Editorial of February 22, 2024
Thirteen Decades of Good
There are some pretty frightening things going on around here in Otsego County, namely the slow but constant demise of many dairy farms, the disintegration of the Lake Road around four miles north of the Village of Cooperstown, the infestation of harmful algal blooms in Otsego Lake and neighboring waters, the proposed Stark wind turbine project that ignored the Town of Springfield, threatened home rule and eminent domain challenges by the state, an incipient inability to see the stars because of light pollution, the high price of food, the loss, next week, of Main Street’s Riverwood to Ithaca, and the surprisingly unrealistic all-around scarcity of public chargers for electric vehicles, especially Teslas, those brainy cars that put on such a great closing show for the Winter Carnival.
But there is a bright side. The Clark Sports Center, the Village of Cooperstown’s—and the county’s—most sophisticated, convenient, user-friendly and all-inclusive place to go for good health, welcome fitness and conviviality. Miracles happen here.

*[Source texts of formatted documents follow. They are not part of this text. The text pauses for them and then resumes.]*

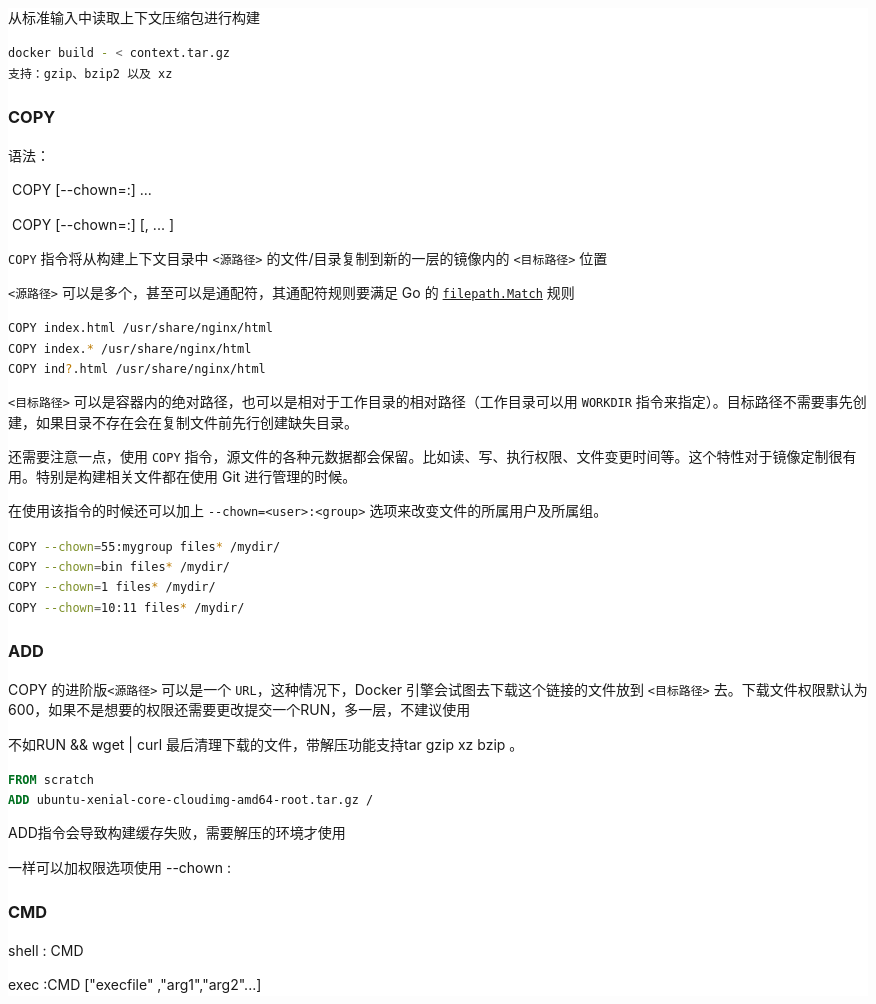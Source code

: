 从标准输入中读取上下文压缩包进行构建

```BASH
docker build - < context.tar.gz
支持：gzip、bzip2 以及 xz
```

### COPY

语法：

​         COPY  [--chown=<user>:<group>]   <src> ... <dest>

​         COPY  [--chown=<user>:<group>]   [<src1>,<src2> ... <dest>]

`COPY` 指令将从构建上下文目录中 `<源路径>` 的文件/目录复制到新的一层的镜像内的 `<目标路径>` 位置

`<源路径>` 可以是多个，甚至可以是通配符，其通配符规则要满足 Go 的 [`filepath.Match`](https://golang.org/pkg/path/filepath/#Match) 规则

```BASH
COPY index.html /usr/share/nginx/html
COPY index.* /usr/share/nginx/html
COPY ind?.html /usr/share/nginx/html
```

`<目标路径>` 可以是容器内的绝对路径，也可以是相对于工作目录的相对路径（工作目录可以用 `WORKDIR` 指令来指定）。目标路径不需要事先创建，如果目录不存在会在复制文件前先行创建缺失目录。

还需要注意一点，使用 `COPY` 指令，源文件的各种元数据都会保留。比如读、写、执行权限、文件变更时间等。这个特性对于镜像定制很有用。特别是构建相关文件都在使用 Git 进行管理的时候。

在使用该指令的时候还可以加上 `--chown=<user>:<group>` 选项来改变文件的所属用户及所属组。

```BASH
COPY --chown=55:mygroup files* /mydir/
COPY --chown=bin files* /mydir/
COPY --chown=1 files* /mydir/
COPY --chown=10:11 files* /mydir/
```

### ADD

COPY 的进阶版`<源路径>` 可以是一个 `URL`，这种情况下，Docker 引擎会试图去下载这个链接的文件放到 `<目标路径>` 去。下载文件权限默认为600，如果不是想要的权限还需要更改提交一个RUN，多一层，不建议使用

不如RUN  &&  wget   |  curl  最后清理下载的文件，带解压功能支持tar gzip xz bzip 。

```dockerfile
FROM scratch
ADD ubuntu-xenial-core-cloudimg-amd64-root.tar.gz /
```

ADD指令会导致构建缓存失败，需要解压的环境才使用

一样可以加权限选项使用  --chown <user>:<group>

### CMD

shell : CMD <command>

exec :CMD ["execfile" ,"arg1","arg2"...]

The Clark Sports Center began its life in 1891 as the Alfred Corning Clark Gymnasium, tucked into a former hardware store on the corner of Main and Fair streets, the present site of a wing of the National Baseball Hall of Fame. It had an indoor track, a bowling alley and a gym floor on which activities such as fencing, high jumping, boxing, and weightlifting were exercised. General fitness was encouraged. Membership cost six bucks a year and women were invited to join as well.
After opening up some swimming and diving programs on Otsego Lake, in 1924, the gym was demolished to make room for a new, and larger, gym, funded by Edward Severin Clark This one opened in 1930. It was considerably more developed, with a swimming pool, squash courts, more bowling alleys, a steam bath and longer hours of operation. All of Cooperstown partook of a seemingly endless variety of social and physical activities at the gym—basketball tournaments for children and adults, swim meets, squash battles, aerobics, ballroom dancing—all of them good, fun, and healthy. This gym lasted until 1983, when the Hall of Fame incorporated the building and the Clark Foundation decided to build yet another gym, this one on the outskirts of town on Ambrose Clark’s once very active polo fields. It was to be even larger, state-of-the-art modern and seriously more inclusive, with substantially expanded programs for both adults and children, a considerably larger staff and, again, even longer operational hours.
And this is what we now have, here in the wilds of rural upstate. The renamed Clark Sports Center, a very impressive structure with facilities for people of all persuasions and every nature of needs, from physical therapy to Nautilus exercise, personal training and all number of heavy weights, to rock climbing, squash and pickle ball, golf and kids’ games, swimming instruction and competitions, saunas, bowling, running, yoga and spinning, ping pong and, outside, tennis, soccer, running trails, and a massively tempting ropes course, complete with a zipline. There is also a conference center, many ongoing and innovative programs for seniors, an Adventure Department, an Outward Bound Scholarship Program, which offers students and educators an opportunity to participate in an Outward Bound Wilderness Course, and an Odyssey Program, which offers eighth-graders a canoe trip in the Adirondacks.
Best of all, the gym has a dedicated, hardworking and talented staff that cares about all of us. Thank you.